Understanding Washington’s romance with foreign intervention requires
paying close attention to public-relations collaborations between the
White House and outside organizations. Presidents enlist think tanks and
other groups to provide third-party validation for ambitious policies,
with the ultimate goal of mobilizing the public to gain leverage over
Congress. Since ambitious foreign policy initiatives tend to involve the
use of military power, administrations more often partner with
pro-intervention organizations than supporters of restraint. These
collaborating groups gain access to political, professional, and
informational resources that help them build constituencies, develop
networks, and gain influence. Over time, the ecosystem of influence
increasingly reflects their interests and worldviews.
Influential Democratic and Republican national security voices have condemned the president’s decision to withdraw. John R. Allen, a former commander of the U.S. mission in Afghanistan and now president of the Brookings Institution, called upon Biden to “reverse his decision.” Richard Fontaine, head of the Center for a New American Security and longtime aide to the late Sen. John McCain, argued that it would undermine America’s competitiveness with China. Kori Schake, the director of Foreign and Defense Policy Studies at the American Enterprise Institute, rejected the administration’s claim that the “status quo was unsustainable.” Richard Haass, president of the Council on Foreign Relations, derided the president’s action as a “withdrawal of choice.” Fred Kempe, head of the Atlantic Council, said that it would damage U.S. credibility. Add to that the chorus of warnings that Afghanistan would again become a safe haven for terrorists.
To be sure, some experts have come out in support of the president’s decision. At the grassroots level, a coalition of veterans and military-support organizations sent an open letter to the president encouraging him to follow through on his promise to withdraw. The Quincy Institute’s top Afghanistan analysts have called the withdrawal “a courageous decision.” Experts from the Cato Institute, Defense Priorities, and the New American Engagement Initiative at the Atlantic Council have praised the decision to withdraw (if not its execution). These groups are part of a relatively young initiative to diversify the foreign policy community and promote restraint. But their voices still represent a minority inside the Beltway.
Why Presidents Seek Surrogates
My research, published in Foreign Policy Analysis, shows why presidents enlist surrogates, how think tanks benefit from these partnerships, and why they favor interventionism. When administrations pursue ambitious foreign policies — those that require affirmative congressional consent — they often face public resistance or legislative opposition. They can respond in several ways. They can scale back a policy so it falls within the boundaries of existing discretionary authority. They can attempt to strike a bargain with Congress to forge ahead without public support. Or they can try to mobilize the public in their favor, to exert leverage over legislators to compel them to consent to the administration’s agenda.
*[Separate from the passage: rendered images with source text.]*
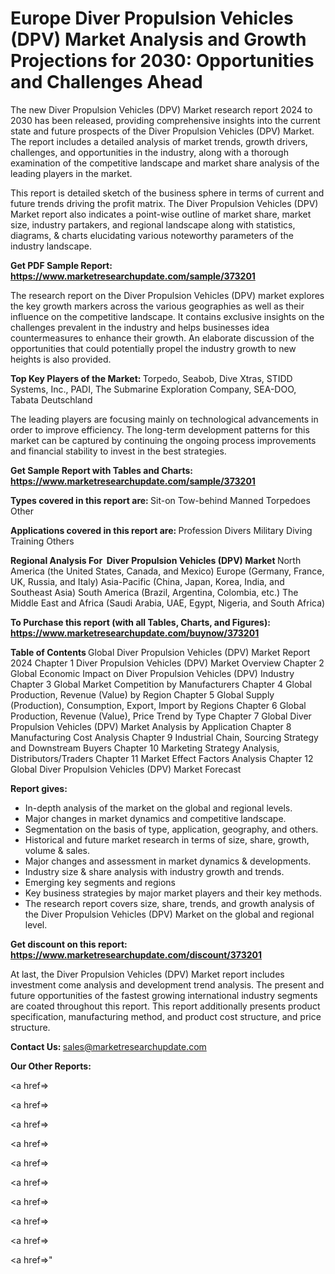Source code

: # Europe Diver Propulsion Vehicles (DPV) Market Analysis and Growth Projections for 2030: Opportunities and Challenges Ahead

The new Diver Propulsion Vehicles (DPV) Market research report 2024 to 2030 has been released, providing comprehensive insights into the current state and future prospects of the Diver Propulsion Vehicles (DPV) Market. The report includes a detailed analysis of market trends, growth drivers, challenges, and opportunities in the industry, along with a thorough examination of the competitive landscape and market share analysis of the leading players in the market.

This report is detailed sketch of the business sphere in terms of current and future trends driving the profit matrix. The Diver Propulsion Vehicles (DPV) Market report also indicates a point-wise outline of market share, market size, industry partakers, and regional landscape along with statistics, diagrams, &amp; charts elucidating various noteworthy parameters of the industry landscape.

<strong><b>Get PDF Sample Report: <a href=https://www.marketresearchupdate.com/sample/373201>https://www.marketresearchupdate.com/sample/373201</a></b></strong>

The research report on the Diver Propulsion Vehicles (DPV) market explores the key growth markers across the various geographies as well as their influence on the competitive landscape. It contains exclusive insights on the challenges prevalent in the industry and helps businesses idea countermeasures to enhance their growth. An elaborate discussion of the opportunities that could potentially propel the industry growth to new heights is also provided.

<strong><b>Top Key Players of the Market:
</b></strong>Torpedo, Seabob, Dive Xtras, STIDD Systems, Inc., PADI, The Submarine Exploration Company, SEA-DOO, Tabata Deutschland<strong><b>
</b></strong>

The leading players are focusing mainly on technological advancements in order to improve efficiency. The long-term development patterns for this market can be captured by continuing the ongoing process improvements and financial stability to invest in the best strategies.

<strong><b>Get Sample Report with Tables and Charts: <a href=https://www.marketresearchupdate.com/sample/373201>https://www.marketresearchupdate.com/sample/373201</a></b></strong>

<strong><b>Types covered in this report are:
</b></strong>Sit-on
Tow-behind
Manned Torpedoes
Other<strong><b>
</b></strong>

<strong><b>Applications covered in this report are:
</b></strong>Profession Divers
Military
Diving Training
Others<strong><b>
</b></strong>

<strong><b>Regional Analysis For  Diver Propulsion Vehicles (DPV) Market</b></strong><strong><b>
</b></strong>North America (the United States, Canada, and Mexico)
Europe (Germany, France, UK, Russia, and Italy)
Asia-Pacific (China, Japan, Korea, India, and Southeast Asia)
South America (Brazil, Argentina, Colombia, etc.)
The Middle East and Africa (Saudi Arabia, UAE, Egypt, Nigeria, and South Africa)

<strong><b>To Purchase this report (with all Tables, Charts, and Figures): <a href=https://www.marketresearchupdate.com/buynow/373201>https://www.marketresearchupdate.com/buynow/373201</a></b></strong>

<strong><b>Table of Contents</b></strong><strong><b>
</b></strong>Global Diver Propulsion Vehicles (DPV) Market Report 2024
Chapter 1 Diver Propulsion Vehicles (DPV) Market Overview
Chapter 2 Global Economic Impact on Diver Propulsion Vehicles (DPV) Industry
Chapter 3 Global Market Competition by Manufacturers
Chapter 4 Global Production, Revenue (Value) by Region
Chapter 5 Global Supply (Production), Consumption, Export, Import by Regions
Chapter 6 Global Production, Revenue (Value), Price Trend by Type
Chapter 7 Global Diver Propulsion Vehicles (DPV) Market Analysis by Application
Chapter 8 Manufacturing Cost Analysis
Chapter 9 Industrial Chain, Sourcing Strategy and Downstream Buyers
Chapter 10 Marketing Strategy Analysis, Distributors/Traders
Chapter 11 Market Effect Factors Analysis
Chapter 12 Global Diver Propulsion Vehicles (DPV) Market Forecast

<strong><b>Report gives:</b></strong>

- In-depth analysis of the market on the global and regional levels.
- Major changes in market dynamics and competitive landscape.
- Segmentation on the basis of type, application, geography, and others.
- Historical and future market research in terms of size, share, growth, volume &amp; sales.
- Major changes and assessment in market dynamics &amp; developments.
- Industry size &amp; share analysis with industry growth and trends.
- Emerging key segments and regions
- Key business strategies by major market players and their key methods.
- The research report covers size, share, trends, and growth analysis of the Diver Propulsion Vehicles (DPV) Market on the global and regional level.

<strong><b>Get discount on this report: <a href=https://www.marketresearchupdate.com/discount/373201>https://www.marketresearchupdate.com/discount/373201</a></b></strong>

At last, the Diver Propulsion Vehicles (DPV) Market report includes investment come analysis and development trend analysis. The present and future opportunities of the fastest growing international industry segments are coated throughout this report. This report additionally presents product specification, manufacturing method, and product cost structure, and price structure.

<strong><b>Contact Us:
</b></strong>sales@marketresearchupdate.com

<strong>Our Other Reports:</strong>

<a href=></a>

<a href=></a>

<a href=></a>

<a href=></a>

<a href=></a>

<a href=></a>

<a href=></a>

<a href=></a>

<a href=></a>

<a href=></a>"
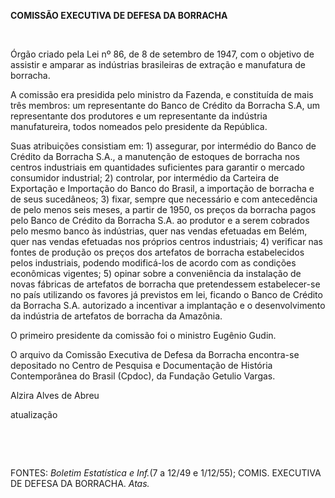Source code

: **COMISSÃO EXECUTIVA DE DEFESA DA BORRACHA**

 

Órgão criado pela Lei nº 86, de 8 de setembro de 1947, com o objetivo de
assistir e amparar as indústrias brasileiras de extração e manufatura de
borracha.

A comissão era presidida pelo ministro da Fazenda, e constituída de mais
três membros: um representante do Banco de Crédito da Borracha S.A, um
representante dos produtores e um representante da indústria
manufatureira, todos nomeados pelo presidente da República.

Suas atribuições consistiam em: 1) assegurar, por intermédio do Banco de
Crédito da Borracha S.A., a manutenção de estoques de borracha nos
centros industriais em quantidades suficientes para garantir o mercado
consumidor industrial; 2) controlar, por intermédio da Carteira de
Exportação e Importação do Banco do Brasil, a importação de borracha e
de seus sucedâneos; 3) fixar, sempre que necessário e com antecedência
de pelo menos seis meses, a partir de 1950, os preços da borracha pagos
pelo Banco de Crédito da Borracha S.A. ao produtor e a serem cobrados
pelo mesmo banco às indústrias, quer nas vendas efetuadas em Belém, quer
nas vendas efetuadas nos próprios centros industriais; 4) verificar nas
fontes de produção os preços dos artefatos de borracha estabelecidos
pelos industriais, podendo modificá-los de acordo com as condições
econômicas vigentes; 5) opinar sobre a conveniência da instalação de
novas fábricas de artefatos de borracha que pretendessem estabelecer-se
no país utilizando os favores já previstos em lei, ficando o Banco de
Crédito da Borracha S.A. autorizado a incentivar a implantação e o
desenvolvimento da indústria de artefatos de borracha da Amazônia.

O primeiro presidente da comissão foi o ministro Eugênio Gudin.

O arquivo da Comissão Executiva de Defesa da Borracha encontra-se
depositado no Centro de Pesquisa e Documentação de História
Contemporânea do Brasil (Cpdoc), da Fundação Getulio Vargas.

Alzira Alves de Abreu

atualização

 

 

FONTES: *Boletim Estatística e Inf.*(7 a 12/49 e 1/12/55); COMIS.
EXECUTIVA DE DEFESA DA BORRACHA. *Atas.*

 
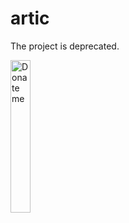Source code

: # artic
The project is deprecated.

 <img src="http://photonj.photo.store.qq.com/psc?/V51UHQTp2fvdmm18WufY07ob521uUO8m/bqQfVz5yrrGYSXMvKr.cqYd5CxEGtig3B41Y5VM.QR91XaER*5cXVGK577kNIrLGOtKwEGzLOddT3AMGzFXbL*zbAWz2uAQssFtB1beoux8!/b&bo=sAQIB7AECAcWECA!&rf=mood_app)http://photonj.photo.store.qq.com/psc?/V51UHQTp2fvdmm18WufY07ob521uUO8m/bqQfVz5yrrGYSXMvKr.cqYd5CxEGtig3B41Y5VM.QR91XaER*5cXVGK577kNIrLGOtKwEGzLOddT3AMGzFXbL*zbAWz2uAQssFtB1beoux8!/b&bo=sAQIB7AECAcWECA!&rf=mood_app" width = "25%" height = "25%" alt="Donate me" align=center />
This last option brings think tanks and other outside organizations into the picture. Presidents, having worked out what policy they want to pursue, need to secure the funding and authorization to do it. Outside groups help put pressure on members of Congress who oppose the policy or whose caution prevents them from consenting to the administration’s agenda without public backing.
The president’s bully pulpit gives administrations a powerful tool of persuasion, but appeals corroborated by independent surrogates appear more credible than those made by administration officials alone. It is the logic of the advertising testimonial: Endorsements help sell everything from salad dressing to life insurance. Audiences perceive third-party sources as credible when they appear knowledgeable and trustworthy. If presidents can deploy external experts to validate the administration’s agenda, they can overcome the mistrust endemic to partisan politics.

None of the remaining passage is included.